*** Data records

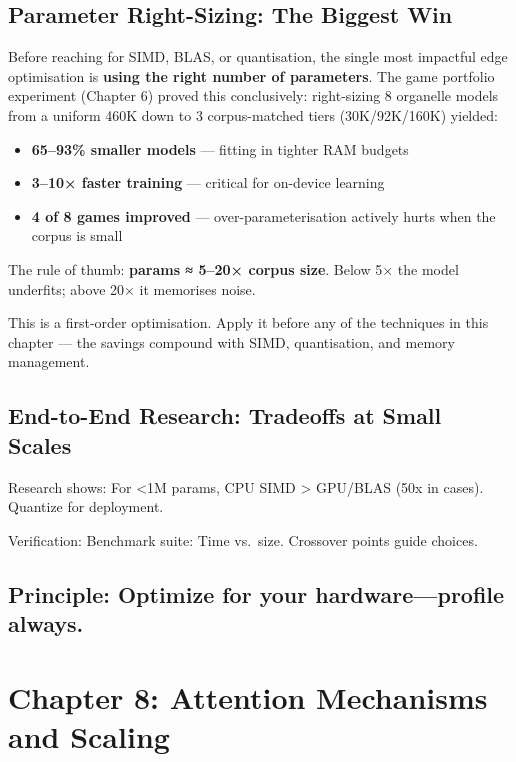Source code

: \documentclass[
]{article}
\providecommand{\tightlist}{%
  \setlength{\itemsep}{0pt}\setlength{\parskip}{0pt}}
\begin{document}
\subsection{Parameter Right-Sizing: The Biggest
Win}\label{parameter-right-sizing-the-biggest-win}

Before reaching for SIMD, BLAS, or quantisation, the single most
impactful edge optimisation is \textbf{using the right number of
parameters}. The game portfolio experiment (Chapter 6) proved this
conclusively: right-sizing 8 organelle models from a uniform 460K down
to 3 corpus-matched tiers (30K/92K/160K) yielded:

\begin{itemize}
\tightlist
\item
  \textbf{65--93\% smaller models} --- fitting in tighter RAM budgets
\item
  \textbf{3--10× faster training} --- critical for on-device learning
\item
  \textbf{4 of 8 games improved} --- over-parameterisation actively
  hurts when the corpus is small
\end{itemize}

The rule of thumb: \textbf{params ≈ 5--20× corpus size}. Below 5× the
model underfits; above 20× it memorises noise.

This is a first-order optimisation. Apply it before any of the
techniques in this chapter --- the savings compound with SIMD,
quantisation, and memory management.

\subsection{End-to-End Research: Tradeoffs at Small
Scales}\label{end-to-end-research-tradeoffs-at-small-scales}

Research shows: For \textless1M params, CPU SIMD \textgreater{} GPU/BLAS
(50x in cases). Quantize for deployment.

Verification: Benchmark suite: Time vs.~size. Crossover points guide
choices.

\subsection{Principle: Optimize for your hardware---profile
always.}\label{principle-optimize-for-your-hardwareprofile-always.}

\section{Chapter 8: Attention Mechanisms and
Scaling}\label{chapter-8-attention-mechanisms-and-scaling}
\end{document}
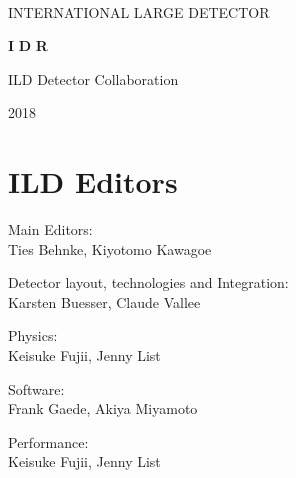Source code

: %
%
\begin{titlepage}
\begin{center}
~
 ~\vskip 4cm

    {\huge  INTERNATIONAL} 
    {\huge  LARGE} 
    {\huge  DETECTOR}
    
  \vskip 1.2cm

    {\huge \bfseries I}
    {\huge \bfseries D}
    {\huge \bfseries R}

  \vskip 1.2cm




{\huge ILD Detector Collaboration} \\
    
  \vskip 0.5cm

{\huge }

  \vskip 3cm

    {\huge 2018}

\end{center}
\end{titlepage}

\newpage\thispagestyle{empty}
\cleardoublepage


\chapter*{ILD Editors}
\noindent Main Editors:\\
Ties Behnke, Kiyotomo Kawagoe

\vspace*{2mm}

\noindent Detector layout, technologies and Integration:\\
Karsten Buesser, Claude Vallee

\vspace*{2mm}
\noindent Physics:\\
Keisuke Fujii, Jenny List

\vspace*{2mm}
\noindent Software:\\
Frank Gaede, Akiya Miyamoto

\vspace*{2mm}
\noindent Performance:\\
Keisuke Fujii, Jenny List

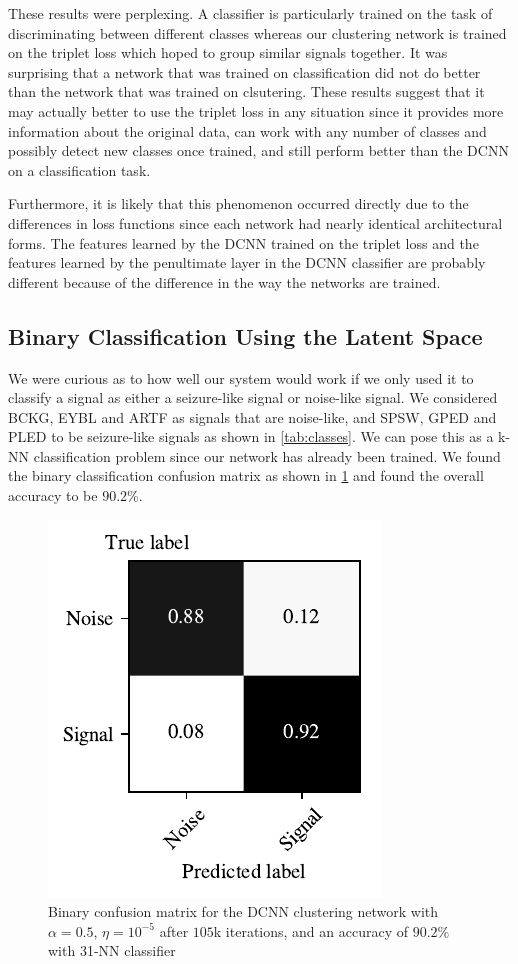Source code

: These results were perplexing. A classifier is particularly trained on the task of discriminating between different classes whereas our clustering network is trained on the triplet loss which hoped to group similar signals together. It was surprising that a network that was trained on classification did not do better than the network that was trained on clsutering. These results suggest that it may actually better to use the triplet loss in any situation since it provides more information about the original data, can work with any number of classes and possibly detect new classes once trained, and still perform better than the DCNN on a classification task. 

Furthermore, it is likely that this phenomenon occurred directly due to the differences in loss functions since each network had nearly identical architectural forms. The features learned by the DCNN trained on the triplet loss and the features learned by the penultimate layer in the DCNN classifier are probably different because of the difference in the way the networks are trained.

\subsection{Binary Classification Using the Latent Space}

We were curious as to how well our system would work if we only used it to classify a signal as either a seizure-like signal or noise-like signal.  We considered BCKG, EYBL and ARTF as signals that are noise-like, and SPSW, GPED and PLED to be seizure-like signals as shown in \cref{tab:classes}. We can pose this as a k-NN classification problem since our network has already been trained. We found the binary classification confusion matrix as shown in \cref{fig:conf_mat_exp_pooled} and found the overall accuracy to be $90.2\%$.

\begin{figure}[!ht]
	\centering
	\includegraphics[width=0.425\linewidth]{pictures/conf_mat_exp_pooled.pdf}
	\caption[Binary Confusion Matrix for  the DCNN Clustering Network]{Binary confusion matrix for the DCNN clustering network with $\alpha = 0.5$, $\eta = 10^{-5}$ after $105$k iterations, and an accuracy of $90.2\%$ with 31-NN classifier}\label{fig:conf_mat_exp_pooled}
\end{figure}

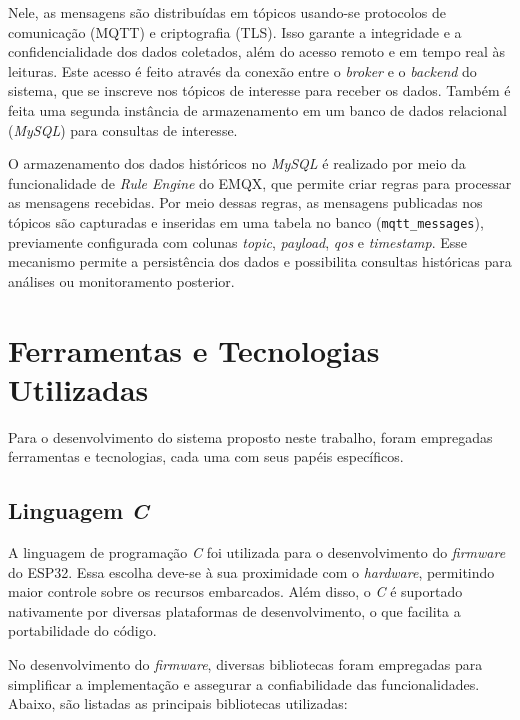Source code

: Nele, as mensagens são distribuídas em tópicos usando-se protocolos de comunicação (MQTT) e criptografia (TLS). Isso garante a integridade e a confidencialidade dos dados coletados, além do acesso remoto e em tempo real às leituras. Este acesso é feito através da conexão entre o \textit{broker} e o \textit{backend} do sistema, que se inscreve nos tópicos de interesse para receber os dados. Também é feita uma segunda instância de armazenamento em um banco de dados relacional (\textit{MySQL}) para consultas de interesse. 

O armazenamento dos dados históricos no \textit{MySQL} é realizado por meio da funcionalidade de \textit{Rule Engine} do EMQX, que permite criar regras para processar as mensagens recebidas. Por meio dessas regras, as mensagens publicadas nos tópicos são capturadas e inseridas em uma tabela no banco (\texttt{mqtt\_messages}), previamente configurada com colunas \textit{topic}, \textit{payload}, \textit{qos} e \textit{timestamp}. Esse mecanismo permite a persistência dos dados e possibilita consultas históricas para análises ou monitoramento posterior.

\section{Ferramentas e Tecnologias Utilizadas}

Para o desenvolvimento do sistema proposto neste trabalho, foram empregadas ferramentas e tecnologias, cada uma com seus papéis específicos.

\subsection{Linguagem \textit{C}}
A linguagem de programação \textit{C} foi utilizada para o desenvolvimento do \textit{firmware} do ESP32. Essa escolha deve-se à sua proximidade com o \textit{hardware}, permitindo maior controle sobre os recursos embarcados. Além disso, o \textit{C} é suportado nativamente por diversas plataformas de desenvolvimento, o que facilita a portabilidade do código.

No desenvolvimento do \textit{firmware}, diversas bibliotecas foram empregadas para simplificar a implementação e assegurar a confiabilidade das funcionalidades. Abaixo, são listadas as principais bibliotecas utilizadas:

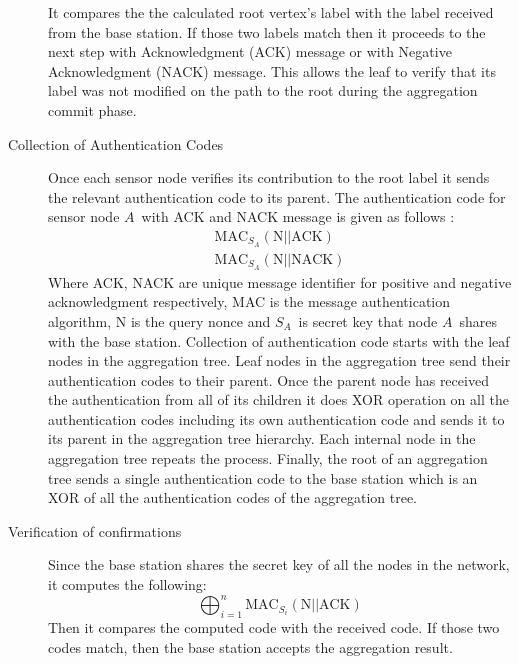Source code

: \begin{description}
			It compares the the calculated root vertex's label with the label received from the base station.
			If those two labels match then it proceeds to the next step with Acknowledgment (ACK) message or with Negative Acknowledgment (NACK) message.
			This allows the leaf to verify that its label was not modified on the path to the root during the aggregation commit phase.
		\item[Collection of Authentication Codes] 
			Once each sensor node verifies its contribution to the root label it sends the relevant authentication code to its parent.
			The authentication code for sensor node $A$\ with ACK and NACK message is given as follows :
			\begin{equation}
				\begin{array}{l}
					\mbox{MAC}_{S_{A}}( \mbox{N} || \mbox{ACK})\\
					\mbox{MAC}_{S_{A}}( \mbox{N} || \mbox{NACK})	
				\end{array}
			\end{equation}
			Where ACK, NACK are unique message identifier for positive and negative acknowledgment respectively, 
			MAC is  the message authentication algorithm, 
			N is the query nonce and $S_{A}$\ is secret key that node $A$\ shares with the base station.
			Collection of authentication code starts with the leaf nodes in the aggregation tree.
			Leaf nodes in the aggregation tree send their authentication codes to their parent.
			Once the parent node has received the authentication from all of its children it does XOR operation on all the authentication codes including its own authentication code and sends it to its parent in the aggregation tree hierarchy.
			Each internal node in the aggregation tree repeats the process.
			Finally, the root of an aggregation tree sends a single authentication code to the base station which is an XOR of all the authentication codes of the aggregation tree.  
		\item[Verification of confirmations]
			Since the base station shares the secret key of all the nodes in the network, it computes the following:
			\begin{equation}
				\bigoplus_{i = 1}^n \mbox{MAC}_{S_{i}}(\mbox{N} || \mbox{ACK})
			\end{equation}
			Then it compares the computed code with the received code. 
			If those two codes match, then the base station accepts the aggregation result.
	\end{description}

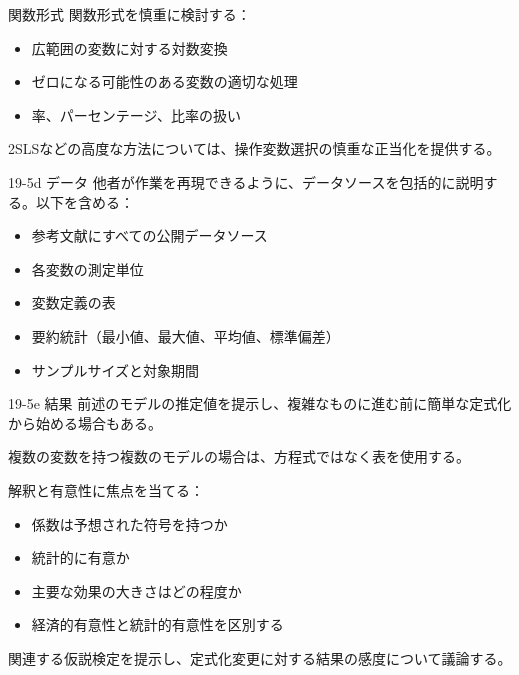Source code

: \documentclass[
  ignorenonframetext,
]{beamer}
\providecommand{\tightlist}{%
  \setlength{\itemsep}{0pt}\setlength{\parskip}{0pt}}
\begin{document}
\begin{frame}{関数形式}
\label{ux95a2ux6570ux5f62ux5f0f}
関数形式を慎重に検討する：

\begin{itemize}
\tightlist
\item
  広範囲の変数に対する対数変換
\item
  ゼロになる可能性のある変数の適切な処理
\item
  率、パーセンテージ、比率の扱い
\end{itemize}

2SLSなどの高度な方法については、操作変数選択の慎重な正当化を提供する。
\end{frame}

\begin{frame}{19-5d データ}
\label{d-ux30c7ux30fcux30bf}
他者が作業を再現できるように、データソースを包括的に説明する。以下を含める：

\begin{itemize}
\tightlist
\item
  参考文献にすべての公開データソース
\item
  各変数の測定単位
\item
  変数定義の表
\item
  要約統計（最小値、最大値、平均値、標準偏差）
\item
  サンプルサイズと対象期間
\end{itemize}
\end{frame}

\begin{frame}{19-5e 結果}
\label{e-ux7d50ux679c}
前述のモデルの推定値を提示し、複雑なものに進む前に簡単な定式化から始める場合もある。

複数の変数を持つ複数のモデルの場合は、方程式ではなく表を使用する。

解釈と有意性に焦点を当てる：

\begin{itemize}
\tightlist
\item
  係数は予想された符号を持つか
\item
  統計的に有意か
\item
  主要な効果の大きさはどの程度か
\item
  経済的有意性と統計的有意性を区別する
\end{itemize}

関連する仮説検定を提示し、定式化変更に対する結果の感度について議論する。
\end{frame}
\end{document}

******

● **Task instructions**
The lines to return run from the one containing "複数の変数を持つ複数のモデルの場合は、方程式ではなく表を使用する。" through the last line of the records above. Give them exactly and include nothing more.

● **Result of this task**
複数の変数を持つ複数のモデルの場合は、方程式ではなく表を使用する。

解釈と有意性に焦点を当てる：

\begin{itemize}
\tightlist
\item
  係数は予想された符号を持つか
\item
  統計的に有意か
\item
  主要な効果の大きさはどの程度か
\item
  経済的有意性と統計的有意性を区別する
\end{itemize}

関連する仮説検定を提示し、定式化変更に対する結果の感度について議論する。
\end{frame}
\end{document}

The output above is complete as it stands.